Extracted records section start

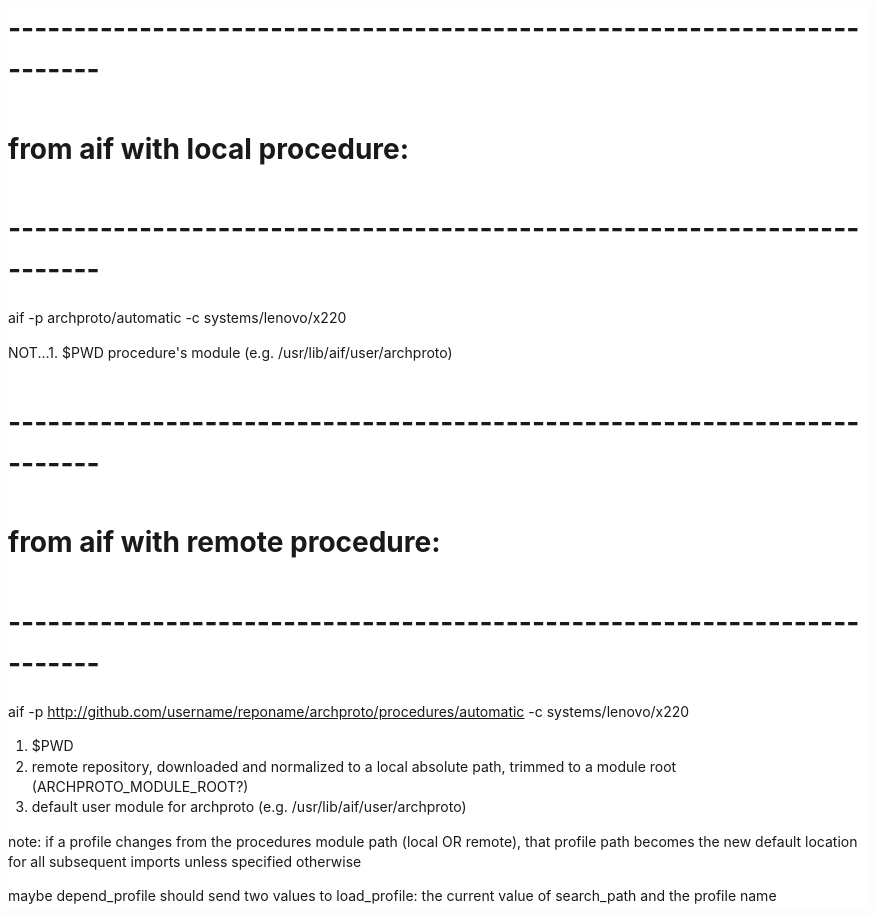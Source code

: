 
# ------------------------------------------------------------------------
# from aif with local procedure:
# ------------------------------------------------------------------------

aif -p archproto/automatic -c systems/lenovo/x220

NOT...1. $PWD
procedure's module (e.g. /usr/lib/aif/user/archproto)


# ------------------------------------------------------------------------
# from aif with remote procedure:
# ------------------------------------------------------------------------

aif -p http://github.com/username/reponame/archproto/procedures/automatic -c systems/lenovo/x220

1. $PWD
2. remote repository, downloaded and normalized to a local absolute path, trimmed to a module root (ARCHPROTO_MODULE_ROOT?)
3. default user module for archproto (e.g. /usr/lib/aif/user/archproto)



note: if a profile changes from the procedures module path (local OR remote), that profile path becomes the new default location for all subsequent imports unless specified otherwise


maybe depend_profile should send two values to load_profile: the current value of search_path and the profile name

Extracted records section end

### Task
Find each line in the records above that contains "automatic", and copy it.

### Exercise answer
aif -p archproto/automatic -c systems/lenovo/x220
aif -p http://github.com/username/reponame/archproto/procedures/automatic -c systems/lenovo/x220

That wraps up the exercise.